Plain-text document sources:
------------------------------------------------------------------------
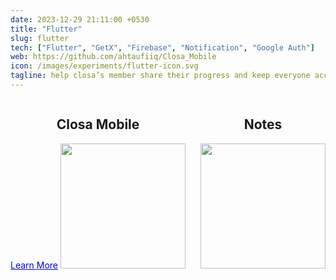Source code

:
 ```yaml
---
date: 2023-12-29 21:11:00 +0530
title: "Flutter"
slug: flutter
tech: ["Flutter", "GetX", "Firebase", "Notification", "Google Auth"]
web: https://github.com/ahtaufiiq/Closa_Mobile
icon: /images/experiments/flutter-icon.svg
tagline: help closa’s member share their progress and keep everyone accountable to work towards their goals
---
```


<div style="display:flex; justify-content:center">
<div style="margin-right:24px">
<h2 style="text-align:center">Closa Mobile</h2>
<a href="/projects/closa-mobile" style="color:blue">Learn More</a>
<img src="/images/work/show/todo.gif" width=200px> 
</div>
<div>
<h2 style="text-align:center">Notes</h2>
<img src="/images/work/show/todo.gif" width=200px> 
</div>
</div>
------------------------------------------------------------------------
Retype every entry verbatim and exclude the pictures from the copy.

Source code

:
 ```yaml
---
date: 2023-12-29 21:11:00 +0530
title: "Flutter"
slug: flutter
tech: ["Flutter", "GetX", "Firebase", "Notification", "Google Auth"]
web: https://github.com/ahtaufiiq/Closa_Mobile
icon: /images/experiments/flutter-icon.svg
tagline: help closa’s member share their progress and keep everyone accountable to work towards their goals
---
```


<div style="display:flex; justify-content:center">
<div style="margin-right:24px">
<h2 style="text-align:center">Closa Mobile</h2>
<a href="/projects/closa-mobile" style="color:blue">Learn More</a>
<img src="/images/work/show/todo.gif" width=200px> 
</div>
<div>
<h2 style="text-align:center">Notes</h2>
<img src="/images/work/show/todo.gif" width=200px> 
</div>
</div>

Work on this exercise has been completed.